* **Problem description**
Restate word for word the entries below, starting with the line with "-------------------- Projet Programmation" and continuing through the line with "Ce projet a". Include both of those lines and no others.

* **Supplied data**
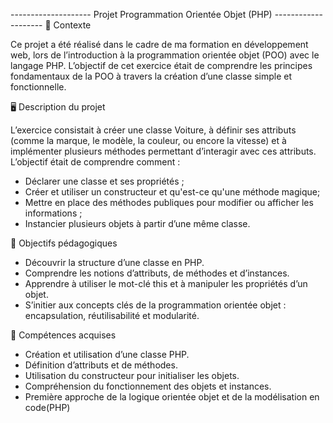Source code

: -------------------- Projet Programmation Orientée Objet (PHP) --------------------
📌 Contexte

Ce projet a été réalisé dans le cadre de ma formation en développement web, lors de l’introduction à la programmation orientée objet (POO) avec le langage PHP.
L’objectif de cet exercice était de comprendre les principes fondamentaux de la POO à travers la création d’une classe simple et fonctionnelle.


🖥️ Description du projet

L’exercice consistait à créer une classe Voiture, à définir ses attributs (comme la marque, le modèle, la couleur, ou encore la vitesse) et à implémenter plusieurs méthodes permettant d’interagir avec ces attributs.
L’objectif était de comprendre comment :
- Déclarer une classe et ses propriétés ;
- Créer et utiliser un constructeur et qu'est-ce qu'une méthode magique;
- Mettre en place des méthodes publiques pour modifier ou afficher les informations ;
- Instancier plusieurs objets à partir d’une même classe.


🎯 Objectifs pédagogiques

- Découvrir la structure d’une classe en PHP.
- Comprendre les notions d’attributs, de méthodes et d’instances.
- Apprendre à utiliser le mot-clé this et à manipuler les propriétés d’un objet.
- S’initier aux concepts clés de la programmation orientée objet : encapsulation, réutilisabilité et modularité.


🚀 Compétences acquises

- Création et utilisation d’une classe PHP.
- Définition d’attributs et de méthodes.
- Utilisation du constructeur pour initialiser les objets.
- Compréhension du fonctionnement des objets et instances.
- Première approche de la logique orientée objet et de la modélisation en code(PHP)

* **Response for this exercise**
: -------------------- Projet Programmation Orientée Objet (PHP) --------------------
📌 Contexte

Ce projet a été réalisé dans le cadre de ma formation en développement web, lors de l’introduction à la programmation orientée objet (POO) avec le langage PHP.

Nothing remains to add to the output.